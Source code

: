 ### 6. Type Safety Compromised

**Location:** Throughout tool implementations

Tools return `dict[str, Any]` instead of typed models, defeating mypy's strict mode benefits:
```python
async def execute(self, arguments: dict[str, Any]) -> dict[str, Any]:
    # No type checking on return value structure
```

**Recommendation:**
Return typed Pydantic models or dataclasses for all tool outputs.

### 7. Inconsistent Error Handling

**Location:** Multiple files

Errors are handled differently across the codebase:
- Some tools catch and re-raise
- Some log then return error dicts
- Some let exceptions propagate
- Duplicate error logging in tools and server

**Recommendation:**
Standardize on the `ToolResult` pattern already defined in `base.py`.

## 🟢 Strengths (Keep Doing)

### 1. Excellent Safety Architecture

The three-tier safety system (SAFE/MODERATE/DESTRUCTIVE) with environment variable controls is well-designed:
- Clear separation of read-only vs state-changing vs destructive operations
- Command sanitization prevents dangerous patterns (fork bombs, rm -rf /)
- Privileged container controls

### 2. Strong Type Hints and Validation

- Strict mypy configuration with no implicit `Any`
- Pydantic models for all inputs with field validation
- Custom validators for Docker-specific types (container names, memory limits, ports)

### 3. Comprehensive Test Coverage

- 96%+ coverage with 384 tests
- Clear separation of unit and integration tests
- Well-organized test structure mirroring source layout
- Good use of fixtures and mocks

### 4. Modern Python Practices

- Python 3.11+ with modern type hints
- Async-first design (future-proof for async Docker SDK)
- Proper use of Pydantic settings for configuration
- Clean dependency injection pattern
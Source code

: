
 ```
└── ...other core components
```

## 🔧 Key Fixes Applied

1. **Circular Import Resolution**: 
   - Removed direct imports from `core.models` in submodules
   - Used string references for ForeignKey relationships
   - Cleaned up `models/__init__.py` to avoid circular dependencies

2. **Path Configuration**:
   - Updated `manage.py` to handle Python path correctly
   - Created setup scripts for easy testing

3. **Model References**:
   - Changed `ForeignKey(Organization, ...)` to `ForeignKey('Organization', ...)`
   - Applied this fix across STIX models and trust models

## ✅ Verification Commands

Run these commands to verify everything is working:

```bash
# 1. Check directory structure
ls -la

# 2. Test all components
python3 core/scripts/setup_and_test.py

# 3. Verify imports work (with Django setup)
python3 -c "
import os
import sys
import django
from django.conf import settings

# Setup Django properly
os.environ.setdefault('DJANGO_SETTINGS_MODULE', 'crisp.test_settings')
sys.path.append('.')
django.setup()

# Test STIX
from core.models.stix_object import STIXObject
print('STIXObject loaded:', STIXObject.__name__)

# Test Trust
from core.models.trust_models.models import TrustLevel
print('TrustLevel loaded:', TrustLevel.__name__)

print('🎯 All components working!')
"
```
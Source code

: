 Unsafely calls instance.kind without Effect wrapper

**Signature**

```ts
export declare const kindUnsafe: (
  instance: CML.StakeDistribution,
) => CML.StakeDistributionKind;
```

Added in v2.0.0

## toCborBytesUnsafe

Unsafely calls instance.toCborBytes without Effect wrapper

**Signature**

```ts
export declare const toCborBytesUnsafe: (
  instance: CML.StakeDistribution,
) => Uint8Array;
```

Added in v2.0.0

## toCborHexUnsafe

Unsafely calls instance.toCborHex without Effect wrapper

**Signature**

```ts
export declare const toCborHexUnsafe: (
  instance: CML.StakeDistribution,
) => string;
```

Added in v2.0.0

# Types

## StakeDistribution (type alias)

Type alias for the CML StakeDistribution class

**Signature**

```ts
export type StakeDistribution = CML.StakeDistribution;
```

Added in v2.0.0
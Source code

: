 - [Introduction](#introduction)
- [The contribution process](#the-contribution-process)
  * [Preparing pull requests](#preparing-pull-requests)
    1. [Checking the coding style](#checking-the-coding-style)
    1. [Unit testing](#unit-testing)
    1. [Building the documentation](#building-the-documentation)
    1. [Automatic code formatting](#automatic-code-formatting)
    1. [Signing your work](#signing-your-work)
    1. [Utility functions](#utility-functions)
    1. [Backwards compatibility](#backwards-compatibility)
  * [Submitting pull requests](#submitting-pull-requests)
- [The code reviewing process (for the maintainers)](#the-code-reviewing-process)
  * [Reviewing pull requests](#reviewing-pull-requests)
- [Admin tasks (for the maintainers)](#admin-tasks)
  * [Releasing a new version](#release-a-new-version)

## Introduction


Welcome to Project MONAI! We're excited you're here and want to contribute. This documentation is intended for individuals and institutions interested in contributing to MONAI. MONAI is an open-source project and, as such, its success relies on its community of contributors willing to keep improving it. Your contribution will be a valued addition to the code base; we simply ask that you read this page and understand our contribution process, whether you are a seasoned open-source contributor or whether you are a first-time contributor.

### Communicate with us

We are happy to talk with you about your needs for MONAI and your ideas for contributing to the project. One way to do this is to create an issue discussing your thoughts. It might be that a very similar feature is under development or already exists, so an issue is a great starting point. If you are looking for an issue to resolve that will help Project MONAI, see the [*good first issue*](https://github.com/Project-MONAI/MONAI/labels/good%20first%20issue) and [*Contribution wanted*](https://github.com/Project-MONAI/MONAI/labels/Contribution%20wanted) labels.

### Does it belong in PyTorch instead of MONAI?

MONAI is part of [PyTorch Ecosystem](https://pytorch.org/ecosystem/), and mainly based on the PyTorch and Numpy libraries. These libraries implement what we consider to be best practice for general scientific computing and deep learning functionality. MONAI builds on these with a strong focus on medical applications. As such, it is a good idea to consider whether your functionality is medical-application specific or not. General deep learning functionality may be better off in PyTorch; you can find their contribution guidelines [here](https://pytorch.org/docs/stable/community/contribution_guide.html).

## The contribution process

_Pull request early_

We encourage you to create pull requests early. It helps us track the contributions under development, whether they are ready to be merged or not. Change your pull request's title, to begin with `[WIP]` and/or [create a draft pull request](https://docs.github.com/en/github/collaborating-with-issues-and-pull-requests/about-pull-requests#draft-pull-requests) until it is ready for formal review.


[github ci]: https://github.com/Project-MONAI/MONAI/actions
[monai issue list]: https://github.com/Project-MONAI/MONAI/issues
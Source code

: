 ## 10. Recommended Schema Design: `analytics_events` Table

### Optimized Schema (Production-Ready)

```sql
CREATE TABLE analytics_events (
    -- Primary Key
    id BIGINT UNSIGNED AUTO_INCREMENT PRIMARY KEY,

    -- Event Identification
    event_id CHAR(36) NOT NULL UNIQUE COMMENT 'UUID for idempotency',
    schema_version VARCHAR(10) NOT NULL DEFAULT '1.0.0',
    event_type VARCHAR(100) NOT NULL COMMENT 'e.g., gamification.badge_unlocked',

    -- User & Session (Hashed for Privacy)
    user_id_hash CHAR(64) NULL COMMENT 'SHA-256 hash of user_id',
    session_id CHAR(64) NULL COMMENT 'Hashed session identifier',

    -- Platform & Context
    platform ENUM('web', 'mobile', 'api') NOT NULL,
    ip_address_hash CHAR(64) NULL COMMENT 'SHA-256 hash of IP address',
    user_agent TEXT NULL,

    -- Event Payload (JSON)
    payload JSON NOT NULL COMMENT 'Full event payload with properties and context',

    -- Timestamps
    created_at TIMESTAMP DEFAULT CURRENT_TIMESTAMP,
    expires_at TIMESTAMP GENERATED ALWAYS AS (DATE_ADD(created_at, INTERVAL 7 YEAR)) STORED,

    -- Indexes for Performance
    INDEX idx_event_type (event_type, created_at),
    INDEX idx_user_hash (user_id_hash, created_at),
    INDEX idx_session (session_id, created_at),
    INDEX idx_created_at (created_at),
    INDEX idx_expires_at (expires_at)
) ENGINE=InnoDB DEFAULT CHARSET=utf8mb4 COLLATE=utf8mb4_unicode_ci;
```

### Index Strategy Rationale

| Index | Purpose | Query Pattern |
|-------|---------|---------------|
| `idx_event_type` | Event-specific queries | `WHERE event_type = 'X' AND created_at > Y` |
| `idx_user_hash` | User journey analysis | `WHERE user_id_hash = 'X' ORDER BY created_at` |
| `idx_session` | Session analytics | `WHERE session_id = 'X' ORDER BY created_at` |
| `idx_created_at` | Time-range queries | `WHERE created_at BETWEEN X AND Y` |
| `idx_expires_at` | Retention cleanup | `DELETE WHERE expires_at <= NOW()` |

++++++++++

▶ [Description of the task]: Wherever the string "Docker" occurs in the entries, copy that whole line.

▶ [Response for this exercise]:
- Custom validators for Docker-specific types (container names, memory limits, ports)
- Async-first design (future-proof for async Docker SDK)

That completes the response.